Aftermath by Graham Somerville [Comp00]

IFDB page: Aftermath
Final placement: 37th place (of 53) in the 2000 Interactive Fiction Competition

Sometimes a comp game can be summed up in one word. Of course, that never stops me from going ahead and writing three paragraphs about it anyway, explaining why that word fits, but for those with a distaste for verbosity, that one word can be a handy precis. Aftermath is such a game, and the word, I’m sorry to say, is “dismal.” The game’s topic is war, and not the glory of triumph in battle or the allure of military machinery, but the dismal, dismal existence of lone soldiers on frost-covered battlefields, struggling out from under heaps of bodies and fighting off the human vultures who scavenge through the corpses’ belongings.

This topic, by itself, is quite a downer, but still could be the basis of an excellent game. Unfortunately, Aftermath‘s dismal characteristics don’t stop there. The writing is dismal, the grammar is dismal, the spelling is dismal, the coding is dismal, and the puzzles are beyond dismal. Run-on sentences and other grammar bungles are everywhere, programming errors are legion, and there are as many spelling mistakes as dead bodies. (And with this game, that’s really saying something.) In fact, after I finished the game (with an inexplicable 120 out of 100 points) and received the ending message, I found myself still at the prompt. When I typed “L”, the game said “It looks like an ordinary to me.” I still had all my possessions (including “a apple”), but was trapped in a bizarre post-game limbo. It was almost as hard to figure out as some of the game’s puzzles.

Oy, those puzzles! From the very beginning of the game, I quickly determined that guessing the verb, as well as the noun, was going to be necessary in numerous cases. On top of that, several times very particular objects (or sub-objects) must be examined before the game will reveal things that, by all rights, should be dead obvious (pardon the pun) to the PC. Sadly, that’s not even the worst of it. There’s one puzzle in particular that made me say to my monitor, “How in the hell was I supposed to know to do that?” My monitor never answers me when I ask it that kind of stuff — probably for the best, since it’s not the kind of question that really has a good answer. I’d be quite surprised to learn of anyone who solved all the puzzles in Aftermath without the walkthrough, because not only do they require reading the author’s mind, but they occasionally fly in the face of all logic and sense as well.
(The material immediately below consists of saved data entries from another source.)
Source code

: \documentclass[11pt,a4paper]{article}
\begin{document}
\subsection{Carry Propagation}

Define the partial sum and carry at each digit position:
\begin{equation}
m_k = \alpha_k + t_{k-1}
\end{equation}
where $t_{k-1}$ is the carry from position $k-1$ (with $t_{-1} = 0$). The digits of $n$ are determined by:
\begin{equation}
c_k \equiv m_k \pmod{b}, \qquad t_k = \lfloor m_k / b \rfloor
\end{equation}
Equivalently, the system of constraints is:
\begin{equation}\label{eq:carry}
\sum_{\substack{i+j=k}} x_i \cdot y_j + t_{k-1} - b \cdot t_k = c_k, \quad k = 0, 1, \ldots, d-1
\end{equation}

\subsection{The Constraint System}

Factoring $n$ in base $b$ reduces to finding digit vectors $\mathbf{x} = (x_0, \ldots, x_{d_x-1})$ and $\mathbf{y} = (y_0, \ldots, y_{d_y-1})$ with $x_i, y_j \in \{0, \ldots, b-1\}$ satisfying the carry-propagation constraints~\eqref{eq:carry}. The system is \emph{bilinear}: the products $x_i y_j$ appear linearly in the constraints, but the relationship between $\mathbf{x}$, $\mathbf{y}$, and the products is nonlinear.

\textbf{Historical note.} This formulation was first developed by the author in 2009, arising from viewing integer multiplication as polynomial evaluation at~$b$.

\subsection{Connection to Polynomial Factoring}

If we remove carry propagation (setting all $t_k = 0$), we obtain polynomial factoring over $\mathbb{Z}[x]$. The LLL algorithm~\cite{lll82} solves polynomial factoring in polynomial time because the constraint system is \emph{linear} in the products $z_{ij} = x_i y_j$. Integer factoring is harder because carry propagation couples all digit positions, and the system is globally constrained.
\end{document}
The real shame is that an IF game in the war genre could be so good, and Aftermath falls so short of its potential. Heaven knows there’s a ton of inherent drama in war, drama that works from Henry V to Platoon have mined to spectacular effect. What’s more, it’s the kind of genre we don’t see very often in IF, which tends to be more or less dominated by science fictional and fantastic themes (a trend to which I’ve made my share of contributions.) Once and Future starts out in a war, but quickly shifts into Arthurian Fantasy mode. Remembrance delves into WWI, but in a way that could hardly be called interactive. In fact, the only memorable IF game in the war genre I’ve played is Persistence of Memory, which leaves great swaths of territory still untouched.

Aftermath, unhappily, can only manage to come up with gratuitous gore and relentless dreariness, sprinkled throughout with wince-worthy histrionics and unintentionally funny English and TADS errors. It’s all the more disappointing, because the game could have been so moving. Aftermath has a very solid theme, and its basic plot engine, the idea of a character who is the sole survivor of a battle and is obsessed with building a monument to the dead, could have made for a dynamite story. Aftermath isn’t that story, though. Instead its only success, as well as its disappointing failure, lies in the fact that it is just so dismal.